[Saved data entries]

= = = =

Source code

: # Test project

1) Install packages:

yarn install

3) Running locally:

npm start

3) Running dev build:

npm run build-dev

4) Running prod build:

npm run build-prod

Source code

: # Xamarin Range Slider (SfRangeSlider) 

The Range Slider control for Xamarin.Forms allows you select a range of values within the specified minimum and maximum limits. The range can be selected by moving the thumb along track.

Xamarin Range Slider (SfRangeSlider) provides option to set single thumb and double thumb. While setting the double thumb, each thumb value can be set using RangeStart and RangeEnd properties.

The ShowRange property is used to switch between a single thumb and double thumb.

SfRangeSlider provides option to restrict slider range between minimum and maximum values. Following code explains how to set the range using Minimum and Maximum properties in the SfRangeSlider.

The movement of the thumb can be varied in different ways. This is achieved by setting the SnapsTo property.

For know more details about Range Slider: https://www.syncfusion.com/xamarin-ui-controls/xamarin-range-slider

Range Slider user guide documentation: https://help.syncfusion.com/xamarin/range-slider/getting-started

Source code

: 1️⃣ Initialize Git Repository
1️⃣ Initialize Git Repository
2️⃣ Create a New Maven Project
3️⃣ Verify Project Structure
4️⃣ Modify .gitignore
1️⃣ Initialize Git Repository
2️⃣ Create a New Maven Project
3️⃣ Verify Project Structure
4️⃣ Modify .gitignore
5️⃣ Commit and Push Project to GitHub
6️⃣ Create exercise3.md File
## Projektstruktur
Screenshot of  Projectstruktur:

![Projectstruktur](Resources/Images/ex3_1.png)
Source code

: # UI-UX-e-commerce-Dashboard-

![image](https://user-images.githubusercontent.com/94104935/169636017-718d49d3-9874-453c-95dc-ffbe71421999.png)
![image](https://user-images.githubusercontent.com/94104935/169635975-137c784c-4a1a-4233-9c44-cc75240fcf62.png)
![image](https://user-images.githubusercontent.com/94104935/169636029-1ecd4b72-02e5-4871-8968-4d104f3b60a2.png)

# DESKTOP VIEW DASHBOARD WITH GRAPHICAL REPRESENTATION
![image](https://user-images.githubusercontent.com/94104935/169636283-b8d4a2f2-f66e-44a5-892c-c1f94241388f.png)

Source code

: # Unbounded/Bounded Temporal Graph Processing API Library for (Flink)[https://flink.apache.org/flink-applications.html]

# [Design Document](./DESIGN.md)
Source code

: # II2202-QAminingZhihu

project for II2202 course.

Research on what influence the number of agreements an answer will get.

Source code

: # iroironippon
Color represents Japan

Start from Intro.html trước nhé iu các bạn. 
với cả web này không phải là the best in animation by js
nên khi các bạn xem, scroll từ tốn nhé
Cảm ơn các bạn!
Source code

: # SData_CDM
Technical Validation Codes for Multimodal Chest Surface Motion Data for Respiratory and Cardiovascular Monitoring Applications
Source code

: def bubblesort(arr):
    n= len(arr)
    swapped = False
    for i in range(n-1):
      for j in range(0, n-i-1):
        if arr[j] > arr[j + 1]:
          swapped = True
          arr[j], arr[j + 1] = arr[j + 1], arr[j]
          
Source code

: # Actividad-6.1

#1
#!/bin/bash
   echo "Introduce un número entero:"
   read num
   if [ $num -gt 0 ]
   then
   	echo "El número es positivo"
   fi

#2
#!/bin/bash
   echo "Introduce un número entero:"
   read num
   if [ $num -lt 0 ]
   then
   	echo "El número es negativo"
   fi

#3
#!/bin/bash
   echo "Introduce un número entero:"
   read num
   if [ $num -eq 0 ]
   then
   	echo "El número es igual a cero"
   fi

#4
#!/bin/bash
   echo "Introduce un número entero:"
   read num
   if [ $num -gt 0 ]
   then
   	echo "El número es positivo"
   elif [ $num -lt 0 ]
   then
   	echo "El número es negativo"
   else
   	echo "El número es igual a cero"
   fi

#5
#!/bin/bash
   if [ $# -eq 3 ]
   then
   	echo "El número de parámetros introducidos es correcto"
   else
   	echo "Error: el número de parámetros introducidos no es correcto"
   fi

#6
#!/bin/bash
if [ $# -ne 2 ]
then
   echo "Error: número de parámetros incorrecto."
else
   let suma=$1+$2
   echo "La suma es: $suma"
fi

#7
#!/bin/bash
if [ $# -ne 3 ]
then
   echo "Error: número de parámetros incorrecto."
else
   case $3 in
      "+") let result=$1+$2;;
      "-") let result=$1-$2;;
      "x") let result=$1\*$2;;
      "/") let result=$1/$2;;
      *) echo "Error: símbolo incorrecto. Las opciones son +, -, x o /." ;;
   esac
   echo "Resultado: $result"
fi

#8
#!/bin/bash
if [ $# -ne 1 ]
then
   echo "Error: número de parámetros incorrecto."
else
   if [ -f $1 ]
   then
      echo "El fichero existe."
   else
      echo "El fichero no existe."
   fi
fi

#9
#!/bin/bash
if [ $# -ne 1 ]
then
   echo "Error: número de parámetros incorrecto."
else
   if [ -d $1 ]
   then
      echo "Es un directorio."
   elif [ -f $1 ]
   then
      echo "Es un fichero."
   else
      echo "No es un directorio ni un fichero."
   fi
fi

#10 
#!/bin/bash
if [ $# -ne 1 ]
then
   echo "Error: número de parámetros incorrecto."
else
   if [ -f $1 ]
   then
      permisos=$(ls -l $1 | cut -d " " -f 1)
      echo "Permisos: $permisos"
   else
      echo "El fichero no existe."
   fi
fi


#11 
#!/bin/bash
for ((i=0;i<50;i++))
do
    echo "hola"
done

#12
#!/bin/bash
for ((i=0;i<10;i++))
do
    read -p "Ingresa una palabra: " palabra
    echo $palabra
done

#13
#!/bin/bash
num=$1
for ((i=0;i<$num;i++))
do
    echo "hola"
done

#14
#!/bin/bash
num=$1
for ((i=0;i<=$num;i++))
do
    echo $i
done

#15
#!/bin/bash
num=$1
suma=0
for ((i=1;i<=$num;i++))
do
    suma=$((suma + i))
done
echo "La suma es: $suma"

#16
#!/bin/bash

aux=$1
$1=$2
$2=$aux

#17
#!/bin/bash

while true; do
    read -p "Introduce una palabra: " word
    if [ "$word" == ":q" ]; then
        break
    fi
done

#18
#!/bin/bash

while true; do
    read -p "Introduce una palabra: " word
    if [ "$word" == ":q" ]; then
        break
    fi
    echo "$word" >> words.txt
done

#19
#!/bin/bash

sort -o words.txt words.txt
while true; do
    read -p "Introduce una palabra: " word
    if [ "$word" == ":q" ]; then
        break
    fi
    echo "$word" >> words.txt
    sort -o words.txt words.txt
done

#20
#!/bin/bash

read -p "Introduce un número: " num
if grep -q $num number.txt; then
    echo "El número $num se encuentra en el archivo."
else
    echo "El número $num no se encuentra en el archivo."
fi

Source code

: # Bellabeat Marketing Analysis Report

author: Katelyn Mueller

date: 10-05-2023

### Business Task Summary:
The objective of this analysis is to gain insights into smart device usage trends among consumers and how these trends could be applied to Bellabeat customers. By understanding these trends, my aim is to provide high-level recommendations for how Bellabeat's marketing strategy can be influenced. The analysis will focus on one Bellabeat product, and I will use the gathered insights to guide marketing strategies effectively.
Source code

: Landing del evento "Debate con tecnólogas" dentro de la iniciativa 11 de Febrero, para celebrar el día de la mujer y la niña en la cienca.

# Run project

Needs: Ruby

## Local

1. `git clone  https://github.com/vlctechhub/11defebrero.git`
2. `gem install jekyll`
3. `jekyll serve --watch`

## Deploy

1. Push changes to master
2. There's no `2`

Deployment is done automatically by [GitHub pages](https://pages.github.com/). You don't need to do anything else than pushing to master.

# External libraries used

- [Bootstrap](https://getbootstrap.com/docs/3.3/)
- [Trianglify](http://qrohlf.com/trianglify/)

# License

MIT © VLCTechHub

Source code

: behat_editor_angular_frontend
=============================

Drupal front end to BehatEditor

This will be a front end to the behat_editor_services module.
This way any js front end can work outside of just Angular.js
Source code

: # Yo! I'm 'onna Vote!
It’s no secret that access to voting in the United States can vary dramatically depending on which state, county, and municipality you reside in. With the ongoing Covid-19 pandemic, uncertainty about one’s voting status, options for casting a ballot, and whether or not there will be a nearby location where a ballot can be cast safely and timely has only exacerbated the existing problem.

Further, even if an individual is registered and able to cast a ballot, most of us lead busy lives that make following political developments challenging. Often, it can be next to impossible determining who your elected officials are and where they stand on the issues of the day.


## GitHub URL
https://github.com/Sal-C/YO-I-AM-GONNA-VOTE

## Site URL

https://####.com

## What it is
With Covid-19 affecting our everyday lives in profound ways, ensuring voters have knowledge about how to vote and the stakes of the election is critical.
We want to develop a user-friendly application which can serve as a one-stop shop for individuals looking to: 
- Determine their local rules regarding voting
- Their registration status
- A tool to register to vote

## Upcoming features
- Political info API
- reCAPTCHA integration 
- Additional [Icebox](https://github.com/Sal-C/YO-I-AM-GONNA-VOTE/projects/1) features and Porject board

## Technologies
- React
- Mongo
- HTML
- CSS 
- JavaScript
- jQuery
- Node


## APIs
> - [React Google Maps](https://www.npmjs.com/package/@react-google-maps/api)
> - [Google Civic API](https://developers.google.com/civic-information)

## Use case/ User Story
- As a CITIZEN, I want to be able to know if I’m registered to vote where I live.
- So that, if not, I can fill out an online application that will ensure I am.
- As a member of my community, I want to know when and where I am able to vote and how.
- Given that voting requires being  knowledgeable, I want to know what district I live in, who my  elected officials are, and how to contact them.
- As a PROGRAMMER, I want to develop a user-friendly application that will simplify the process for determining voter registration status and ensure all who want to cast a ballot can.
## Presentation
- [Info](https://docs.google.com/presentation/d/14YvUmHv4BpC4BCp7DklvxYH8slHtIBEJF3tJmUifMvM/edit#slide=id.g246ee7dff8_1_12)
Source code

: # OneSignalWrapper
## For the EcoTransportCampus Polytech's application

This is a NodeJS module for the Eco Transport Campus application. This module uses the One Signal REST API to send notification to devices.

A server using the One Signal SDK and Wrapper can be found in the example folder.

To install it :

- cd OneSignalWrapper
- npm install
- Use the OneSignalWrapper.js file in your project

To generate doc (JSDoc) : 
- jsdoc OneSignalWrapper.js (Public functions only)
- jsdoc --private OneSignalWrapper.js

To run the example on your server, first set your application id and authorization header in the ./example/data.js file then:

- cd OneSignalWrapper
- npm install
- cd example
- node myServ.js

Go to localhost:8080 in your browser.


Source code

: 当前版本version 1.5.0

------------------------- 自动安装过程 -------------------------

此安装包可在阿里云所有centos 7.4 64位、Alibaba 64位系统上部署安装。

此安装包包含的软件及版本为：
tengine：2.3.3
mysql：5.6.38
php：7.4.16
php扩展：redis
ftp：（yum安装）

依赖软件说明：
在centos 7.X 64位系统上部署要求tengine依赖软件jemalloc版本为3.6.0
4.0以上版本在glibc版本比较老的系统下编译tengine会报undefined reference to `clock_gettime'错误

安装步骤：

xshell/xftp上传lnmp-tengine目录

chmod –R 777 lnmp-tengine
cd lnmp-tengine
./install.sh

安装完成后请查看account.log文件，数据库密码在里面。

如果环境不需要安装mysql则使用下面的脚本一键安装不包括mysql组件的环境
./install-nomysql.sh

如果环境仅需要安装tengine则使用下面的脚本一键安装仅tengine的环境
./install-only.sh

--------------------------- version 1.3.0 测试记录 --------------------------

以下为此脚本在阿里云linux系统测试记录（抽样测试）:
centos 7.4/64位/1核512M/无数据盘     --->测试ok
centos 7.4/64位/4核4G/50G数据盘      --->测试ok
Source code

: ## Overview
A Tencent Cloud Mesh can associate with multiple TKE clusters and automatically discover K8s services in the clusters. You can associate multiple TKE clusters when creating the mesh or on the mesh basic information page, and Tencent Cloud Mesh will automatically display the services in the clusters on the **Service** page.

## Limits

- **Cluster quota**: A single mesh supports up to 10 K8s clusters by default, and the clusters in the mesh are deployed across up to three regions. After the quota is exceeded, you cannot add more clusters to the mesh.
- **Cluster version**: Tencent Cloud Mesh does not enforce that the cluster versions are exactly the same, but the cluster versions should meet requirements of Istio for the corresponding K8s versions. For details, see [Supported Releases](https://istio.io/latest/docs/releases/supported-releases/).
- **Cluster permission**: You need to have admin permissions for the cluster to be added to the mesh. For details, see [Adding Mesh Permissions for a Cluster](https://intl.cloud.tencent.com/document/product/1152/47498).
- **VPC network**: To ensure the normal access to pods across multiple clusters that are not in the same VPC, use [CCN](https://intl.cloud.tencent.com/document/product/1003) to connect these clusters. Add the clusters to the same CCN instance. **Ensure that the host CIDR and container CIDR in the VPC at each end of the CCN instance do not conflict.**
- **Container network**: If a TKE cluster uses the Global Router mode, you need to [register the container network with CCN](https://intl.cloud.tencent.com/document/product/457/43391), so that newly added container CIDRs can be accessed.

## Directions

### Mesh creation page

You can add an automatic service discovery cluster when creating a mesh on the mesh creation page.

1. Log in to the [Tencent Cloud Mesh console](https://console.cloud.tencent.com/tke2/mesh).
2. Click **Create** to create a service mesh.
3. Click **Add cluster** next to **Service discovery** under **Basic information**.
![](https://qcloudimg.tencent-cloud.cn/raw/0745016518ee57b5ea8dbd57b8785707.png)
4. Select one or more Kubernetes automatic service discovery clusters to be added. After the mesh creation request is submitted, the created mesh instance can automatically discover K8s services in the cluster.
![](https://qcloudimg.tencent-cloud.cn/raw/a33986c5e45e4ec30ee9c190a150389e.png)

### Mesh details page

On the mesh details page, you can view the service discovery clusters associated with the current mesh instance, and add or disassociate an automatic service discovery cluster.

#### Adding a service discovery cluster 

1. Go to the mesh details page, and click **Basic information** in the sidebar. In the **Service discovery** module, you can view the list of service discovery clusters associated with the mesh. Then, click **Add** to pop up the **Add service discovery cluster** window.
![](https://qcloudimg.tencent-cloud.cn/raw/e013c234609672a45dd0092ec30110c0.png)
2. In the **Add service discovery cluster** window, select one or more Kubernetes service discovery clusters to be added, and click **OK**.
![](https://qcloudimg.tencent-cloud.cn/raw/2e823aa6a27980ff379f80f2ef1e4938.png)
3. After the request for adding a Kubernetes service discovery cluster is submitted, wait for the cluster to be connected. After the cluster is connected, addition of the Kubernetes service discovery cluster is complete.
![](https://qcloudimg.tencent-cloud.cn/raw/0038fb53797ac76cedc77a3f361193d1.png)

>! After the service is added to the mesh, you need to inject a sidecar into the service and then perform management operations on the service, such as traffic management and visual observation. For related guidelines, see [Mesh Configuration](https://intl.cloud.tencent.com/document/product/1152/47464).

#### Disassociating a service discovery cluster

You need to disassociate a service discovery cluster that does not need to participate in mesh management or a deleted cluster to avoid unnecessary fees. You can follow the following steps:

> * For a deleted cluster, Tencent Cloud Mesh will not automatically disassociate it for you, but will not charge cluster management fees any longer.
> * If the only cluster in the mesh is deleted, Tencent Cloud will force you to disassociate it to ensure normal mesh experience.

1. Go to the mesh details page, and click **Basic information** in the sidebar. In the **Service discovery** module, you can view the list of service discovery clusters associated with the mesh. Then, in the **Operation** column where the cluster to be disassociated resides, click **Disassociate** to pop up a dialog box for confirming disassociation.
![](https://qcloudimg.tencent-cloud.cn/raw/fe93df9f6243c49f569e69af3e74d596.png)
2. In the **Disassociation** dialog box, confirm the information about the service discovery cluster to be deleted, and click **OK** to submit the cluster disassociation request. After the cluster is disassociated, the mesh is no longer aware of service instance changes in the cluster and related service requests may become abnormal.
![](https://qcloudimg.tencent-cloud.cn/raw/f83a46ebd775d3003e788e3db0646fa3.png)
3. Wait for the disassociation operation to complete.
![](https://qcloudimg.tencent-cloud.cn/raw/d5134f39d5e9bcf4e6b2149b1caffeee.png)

= = = =

→ **INSTRUCTIONS FOR THE TASK**:
The lines to copy run from the first line of the entries to the line containing "The ShowRange property"; copy them exactly and output nothing else.

→ **RESPONSE TO THIS TASK**:
Source code

: # Test project

1) Install packages:

yarn install

3) Running locally:

npm start

3) Running dev build:

npm run build-dev

4) Running prod build:

npm run build-prod

Source code

: # Xamarin Range Slider (SfRangeSlider) 

The Range Slider control for Xamarin.Forms allows you select a range of values within the specified minimum and maximum limits. The range can be selected by moving the thumb along track.

Xamarin Range Slider (SfRangeSlider) provides option to set single thumb and double thumb. While setting the double thumb, each thumb value can be set using RangeStart and RangeEnd properties.

The ShowRange property is used to switch between a single thumb and double thumb.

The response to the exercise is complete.